### TASK DIRECTIONS
Read through the records below and copy each line that uses the word "than".

### DATA PROVIDED
☆ ☆ ☆

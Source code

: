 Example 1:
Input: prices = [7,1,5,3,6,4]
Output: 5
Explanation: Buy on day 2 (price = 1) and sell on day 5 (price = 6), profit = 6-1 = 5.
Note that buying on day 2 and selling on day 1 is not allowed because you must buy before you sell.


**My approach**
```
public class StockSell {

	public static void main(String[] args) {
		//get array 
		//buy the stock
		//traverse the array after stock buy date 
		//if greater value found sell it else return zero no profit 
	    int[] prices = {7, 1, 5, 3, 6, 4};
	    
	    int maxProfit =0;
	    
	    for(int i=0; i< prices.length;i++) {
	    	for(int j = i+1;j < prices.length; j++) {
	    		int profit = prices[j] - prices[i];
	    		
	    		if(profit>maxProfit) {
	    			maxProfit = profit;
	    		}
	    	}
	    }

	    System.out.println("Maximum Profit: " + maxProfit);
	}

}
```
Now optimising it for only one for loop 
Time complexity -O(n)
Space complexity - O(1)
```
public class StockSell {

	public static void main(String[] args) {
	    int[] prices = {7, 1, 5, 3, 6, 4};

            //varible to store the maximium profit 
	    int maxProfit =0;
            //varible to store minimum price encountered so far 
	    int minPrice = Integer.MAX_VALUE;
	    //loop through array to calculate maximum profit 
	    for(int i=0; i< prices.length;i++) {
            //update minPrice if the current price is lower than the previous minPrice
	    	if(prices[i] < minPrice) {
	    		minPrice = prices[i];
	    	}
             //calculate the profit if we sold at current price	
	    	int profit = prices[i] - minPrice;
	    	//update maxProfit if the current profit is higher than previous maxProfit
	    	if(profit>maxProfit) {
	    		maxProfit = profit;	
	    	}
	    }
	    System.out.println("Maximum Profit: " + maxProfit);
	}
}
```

☆ ☆ ☆

### WRITTEN REPLY
            //update minPrice if the current price is lower than the previous minPrice
	    	//update maxProfit if the current profit is higher than previous maxProfit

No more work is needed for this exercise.